September is our biggest issue of the year, and that means sometimes you need a moment to dream [???????--ed], to be transported somewhere magical and truly fabulous. One way is to read Plum Sykes’s amusing and charming evocation of Caroline Sieber’s wedding in Austria…
The only place Plum Sykes transports me is to a dark and bitter place. But I’m totally looking forward to this, because why not send your most obnoxiously privileged writer to cover a “veritable fairy tale” wedding? What could be bad about that?
Shock! More ads. I hope no brand does something truly extraordinary back here, because I’m losing the will to catalog all of this. *slugs more caffeine*
Anyway: Salvatore Ferragamo, ANOTHER VOGUE BOOK BECAUSE HOW MANY MORE WAYS CAN THIS MAGAZINE ENCOURAGE YOU TO SPEND MONEY, shirtless models for 7 for all Mankind because I guess they don’t make shirts? Beyonce for Feria, a whole sideways L’oreal section that I am sure is totally paradigm-destroying because it makes the reader tilt her head, Amazon.com, Ann Taylor, Paige.
The masthead. I’m reading it closely so I know who’s responsible for my misery.
One nice thing I’ll say–at least Vogue doesn’t do that asinine thing every other magazine in the world does where they ask staffers questions like, “What one beauty product can’t you live without?” as if the entire magazine isn’t already the editors’ chance to showcase their likes and dislikes.
Maybelline. Eva Mendes for New York & Company–who knew?

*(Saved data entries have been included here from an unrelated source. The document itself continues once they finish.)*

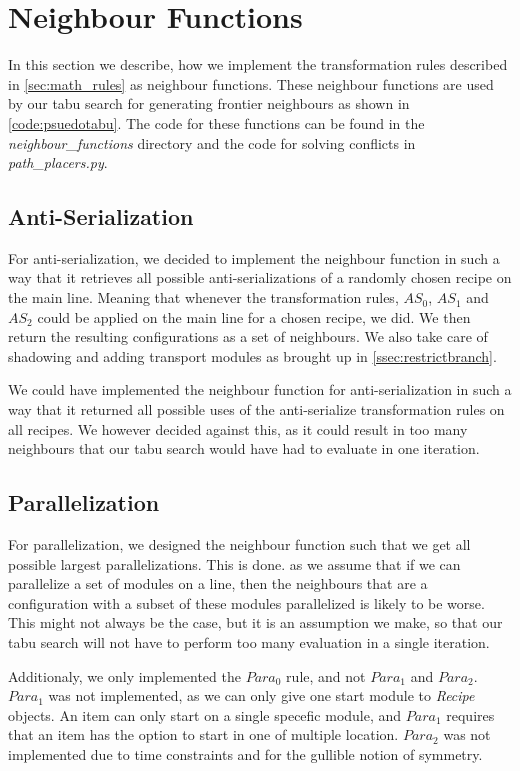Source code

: \section{Neighbour Functions}
In this section we describe, how we implement the transformation rules described in \cref{sec:math_rules} as neighbour functions. These neighbour functions are used by our tabu search for generating frontier neighbours as shown in \cref{code:psuedotabu}. The code for these functions can be found in the \textit{neighbour\_functions} directory and the code for solving conflicts in \textit{path\_placers.py}.


\subsection{Anti-Serialization}
For anti-serialization, we decided to implement the neighbour function in such a way that it retrieves all possible anti-serializations of a randomly chosen recipe on the main line. Meaning that whenever the transformation rules, $AS_0$, $AS_1$ and $AS_2$ could be applied on the main line for a chosen recipe, we did. We then return the resulting configurations as a set of neighbours. We also take care of shadowing and adding transport modules as brought up in \cref{ssec:restrictbranch}.

We could have implemented the neighbour function for anti-serialization in such a way that it returned all possible uses of the anti-serialize transformation rules on all recipes. We however decided against this, as it could result in too many neighbours that our tabu search would have had to evaluate in one iteration.


\subsection{Parallelization}
For parallelization, we designed the neighbour function such that we get all possible largest parallelizations. This is done. as we assume that if we can parallelize a set of modules on a line, then the neighbours that are a configuration with a subset of these modules parallelized is likely to be worse. This might not always be the case, but it is an assumption we make, so that our tabu search will not have to perform too many evaluation in a single iteration. 

Additionaly, we only implemented the $Para_0$ rule, and not $Para_1$ and $Para_2$. $Para_1$ was not implemented, as we can only give one start module to \textit{Recipe} objects. An item can only start on a single specefic module, and $Para_1$ requires that an item has the option to start in one of multiple location. $Para_2$ was not implemented due to time constraints and for the gullible notion of symmetry.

Porsche Design, because women are just like cars!
Are you sitting down? There’s another Vogue book. This one about weddings, so it’s good they published it, because is there anywhere else to read about wildly expensive celebrity nuptials? (Other than in the fictional magazine founded by Andy Sachs and Emily Charlton in the horrific Devil Wears Prada sequel Revenge Wears Prada. It is the worst book ever, and you should not read it unless you want to discuss with me how awful it is. Like, NO ONE EVEN WEARS PRADA IN IT.)
Ads again. Bebe. Pantene Expert (so don’t get confused and buy Pantene Beginner). Cointreau, where the fun models are! And…Letters from Readers.

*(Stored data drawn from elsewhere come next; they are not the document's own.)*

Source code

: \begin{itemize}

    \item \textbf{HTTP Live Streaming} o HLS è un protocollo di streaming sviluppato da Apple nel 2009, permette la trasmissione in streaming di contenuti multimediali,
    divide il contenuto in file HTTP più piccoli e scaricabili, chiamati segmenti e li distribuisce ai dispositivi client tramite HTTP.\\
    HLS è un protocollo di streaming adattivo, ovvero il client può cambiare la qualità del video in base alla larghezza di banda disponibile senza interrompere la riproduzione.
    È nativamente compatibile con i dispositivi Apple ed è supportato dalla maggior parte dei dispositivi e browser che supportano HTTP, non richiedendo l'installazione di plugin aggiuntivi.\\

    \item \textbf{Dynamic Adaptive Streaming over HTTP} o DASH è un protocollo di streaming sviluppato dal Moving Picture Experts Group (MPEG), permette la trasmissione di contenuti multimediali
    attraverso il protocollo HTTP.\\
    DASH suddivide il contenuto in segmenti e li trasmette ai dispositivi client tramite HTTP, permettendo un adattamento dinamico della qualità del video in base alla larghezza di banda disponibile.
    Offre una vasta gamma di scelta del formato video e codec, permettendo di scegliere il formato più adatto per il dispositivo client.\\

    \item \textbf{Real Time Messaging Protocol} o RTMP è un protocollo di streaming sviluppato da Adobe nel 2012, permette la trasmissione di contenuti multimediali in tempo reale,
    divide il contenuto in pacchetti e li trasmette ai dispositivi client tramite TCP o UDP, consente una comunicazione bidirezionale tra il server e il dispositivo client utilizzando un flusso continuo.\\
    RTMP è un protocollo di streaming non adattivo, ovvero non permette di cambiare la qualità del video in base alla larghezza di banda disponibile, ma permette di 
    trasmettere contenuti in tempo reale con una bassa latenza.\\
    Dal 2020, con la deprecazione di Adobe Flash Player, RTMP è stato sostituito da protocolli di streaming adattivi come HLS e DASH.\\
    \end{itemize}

Vogue readers have FEELINGS about the June Kate Upton cover. One reader claims that Vogue’s coverage of Upton’s curves “as a sign of good health fuels the misconception that being thin equals being malnourished.” Yes, by all means, Vogue sure is guilty of promoting the message that thinness is the same as malnourishment! Vogue never puts thin women on its covers or in its pages! And, um, Kate Upton is still thin.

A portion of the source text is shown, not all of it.